The videocassette ($24.99 SRP) will feature five minutes of extra footage, and the two-disc DVD ($26.99) will offer hours of extra material. Among the deleted scenes is one in which the young wizards and witches have trouble with a spell that causes one of their classmates’ legs to lock together.
The pricing of “Potter” is higher than most Warner titles, but not as high as that of some other studios; Disney animated films, for instance, usually run $26.99 for VHS and $29.99 for DVDs. It’s not unusual for double-disc DVD special editions to run as high as $39.99.
“Our pricing is in line with the industry norm and with what consumers and retailers expect of a title of this magnitude,” Mike Saksa, VP of U.S. marketing, said.
Warner Bros. has never had the kind of blockbuster that generates sales in the range of 15 million-20 million units like Fox’s “Phantom Menace,” Paramount’s “Titanic” or Universal’s “Jurassic Park.” And it has certainly never had the kind of family title that can exceed 20 million copies like DreamWorks’ “Shrek” or any of several Disney animated hits.

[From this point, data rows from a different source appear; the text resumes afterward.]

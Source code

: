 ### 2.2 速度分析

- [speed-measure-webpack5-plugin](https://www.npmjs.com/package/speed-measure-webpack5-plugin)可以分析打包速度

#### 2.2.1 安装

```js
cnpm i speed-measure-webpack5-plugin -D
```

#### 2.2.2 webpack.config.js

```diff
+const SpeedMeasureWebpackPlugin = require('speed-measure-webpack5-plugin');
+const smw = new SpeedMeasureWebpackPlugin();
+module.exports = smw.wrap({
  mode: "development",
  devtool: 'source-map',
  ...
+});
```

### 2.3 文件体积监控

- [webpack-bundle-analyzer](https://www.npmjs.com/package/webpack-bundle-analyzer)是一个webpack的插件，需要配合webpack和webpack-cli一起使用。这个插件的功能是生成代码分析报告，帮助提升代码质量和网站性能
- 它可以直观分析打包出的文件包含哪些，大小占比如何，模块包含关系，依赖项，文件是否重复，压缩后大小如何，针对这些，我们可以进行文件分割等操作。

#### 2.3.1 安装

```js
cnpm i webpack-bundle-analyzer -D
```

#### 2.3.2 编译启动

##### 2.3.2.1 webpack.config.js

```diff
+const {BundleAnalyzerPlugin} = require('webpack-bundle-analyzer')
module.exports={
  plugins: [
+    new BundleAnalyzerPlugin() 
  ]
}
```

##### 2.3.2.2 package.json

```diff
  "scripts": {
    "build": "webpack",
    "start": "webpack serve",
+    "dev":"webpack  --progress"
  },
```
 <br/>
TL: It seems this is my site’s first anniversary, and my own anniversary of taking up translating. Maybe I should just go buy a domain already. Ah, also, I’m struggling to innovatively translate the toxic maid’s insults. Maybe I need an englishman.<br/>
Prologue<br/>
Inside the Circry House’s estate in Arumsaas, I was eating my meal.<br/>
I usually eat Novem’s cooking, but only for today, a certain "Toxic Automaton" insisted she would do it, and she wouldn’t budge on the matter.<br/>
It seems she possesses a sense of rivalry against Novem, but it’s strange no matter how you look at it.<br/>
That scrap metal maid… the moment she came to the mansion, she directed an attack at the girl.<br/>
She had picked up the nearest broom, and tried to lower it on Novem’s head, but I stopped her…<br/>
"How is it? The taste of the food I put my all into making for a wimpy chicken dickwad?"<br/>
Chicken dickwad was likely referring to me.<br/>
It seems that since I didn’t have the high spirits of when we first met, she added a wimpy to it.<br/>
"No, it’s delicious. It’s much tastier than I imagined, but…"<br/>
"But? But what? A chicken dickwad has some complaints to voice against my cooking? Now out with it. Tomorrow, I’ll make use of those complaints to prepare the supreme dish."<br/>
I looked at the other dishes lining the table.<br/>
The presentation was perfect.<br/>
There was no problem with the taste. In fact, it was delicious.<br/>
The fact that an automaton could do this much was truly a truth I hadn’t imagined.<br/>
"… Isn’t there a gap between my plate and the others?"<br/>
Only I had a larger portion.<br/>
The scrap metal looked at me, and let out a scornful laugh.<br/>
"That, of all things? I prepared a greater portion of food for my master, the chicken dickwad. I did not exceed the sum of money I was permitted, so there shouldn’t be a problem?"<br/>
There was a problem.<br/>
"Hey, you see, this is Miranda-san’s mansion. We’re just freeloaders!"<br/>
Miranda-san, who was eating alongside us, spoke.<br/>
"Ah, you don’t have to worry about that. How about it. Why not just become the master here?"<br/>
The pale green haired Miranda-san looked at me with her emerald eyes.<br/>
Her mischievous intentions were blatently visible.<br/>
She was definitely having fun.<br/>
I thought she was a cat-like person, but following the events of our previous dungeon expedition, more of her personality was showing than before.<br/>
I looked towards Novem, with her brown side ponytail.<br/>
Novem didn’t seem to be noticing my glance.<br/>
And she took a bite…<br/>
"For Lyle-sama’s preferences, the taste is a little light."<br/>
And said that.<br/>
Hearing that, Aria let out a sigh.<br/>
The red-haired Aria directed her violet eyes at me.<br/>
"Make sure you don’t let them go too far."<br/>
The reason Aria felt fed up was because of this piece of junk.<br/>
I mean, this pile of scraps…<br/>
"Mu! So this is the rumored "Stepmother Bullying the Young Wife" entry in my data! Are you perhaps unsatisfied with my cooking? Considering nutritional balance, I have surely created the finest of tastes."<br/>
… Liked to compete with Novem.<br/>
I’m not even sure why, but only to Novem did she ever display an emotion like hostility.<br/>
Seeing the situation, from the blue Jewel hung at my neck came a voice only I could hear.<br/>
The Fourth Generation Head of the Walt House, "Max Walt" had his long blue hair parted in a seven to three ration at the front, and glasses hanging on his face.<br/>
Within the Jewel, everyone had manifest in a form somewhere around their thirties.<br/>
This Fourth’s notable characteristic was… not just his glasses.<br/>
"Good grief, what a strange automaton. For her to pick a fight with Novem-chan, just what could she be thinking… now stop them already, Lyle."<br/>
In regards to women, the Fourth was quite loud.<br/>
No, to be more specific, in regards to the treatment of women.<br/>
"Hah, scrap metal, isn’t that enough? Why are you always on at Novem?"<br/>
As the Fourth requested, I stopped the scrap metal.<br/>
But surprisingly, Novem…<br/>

In fact, Warner has had only one title that exceeded the 10 million mark, “Batman,” more than a decade ago. Its biggest hits in recent years, such as “Pokemon: The First Movie,” “The Perfect Storm,” “Miss Congeniality” and the DVD of “The Matrix,” have each sold in the 5 million unit range.
Saksa said research shows the purchase interest by nonparents is almost equal to that of parents.
WHV says its marketing campaign will reach 95% of kids 6-11 more than 15 times each. Studio will run ads for the DVD and VHS on five of the six major broadcast networks (excluding UPN), and cable channels including Cartoon Network, MTV, Nickelodeon, USA, ABC Family and E! from May 16 to June 16.
WHV took the cloak off its video plans for “Harry Potter” in an online media announcement Tuesday morning.
After a promotional clip for “Sorcerer’s Stone,” Web users were directed to a live chat with Warner sales and marketing execs, where it was revealed that the movie will have a typical 45-day pay-per-view window, and the DVD will have no audio commentary track.
Included among the numerous extra features on the DVD will be a barrage of interactive features such as a 360-degree self-guided tour of Hogwarts (including Gryffindor common room), the Great Hall, Harry’s room and Hagrid’s hut, all of which can be controlled by the viewer’s remote. The DVD also includes never-before-seen footage; interviews with Heyman and director Chris Columbus; a montage of quidditch matches and a guide on playing the game; and an introduction to the ghosts of Hogwarts.
As part of its two-picture worldwide deal on the theatrical and video of the first two films, WHV will partner with Coca-Cola on a promotional campaign from May 1 to June 30 that is still being worked out.
(Jennifer Netherby is a reporter for Daily Variety sister publication Video Business.)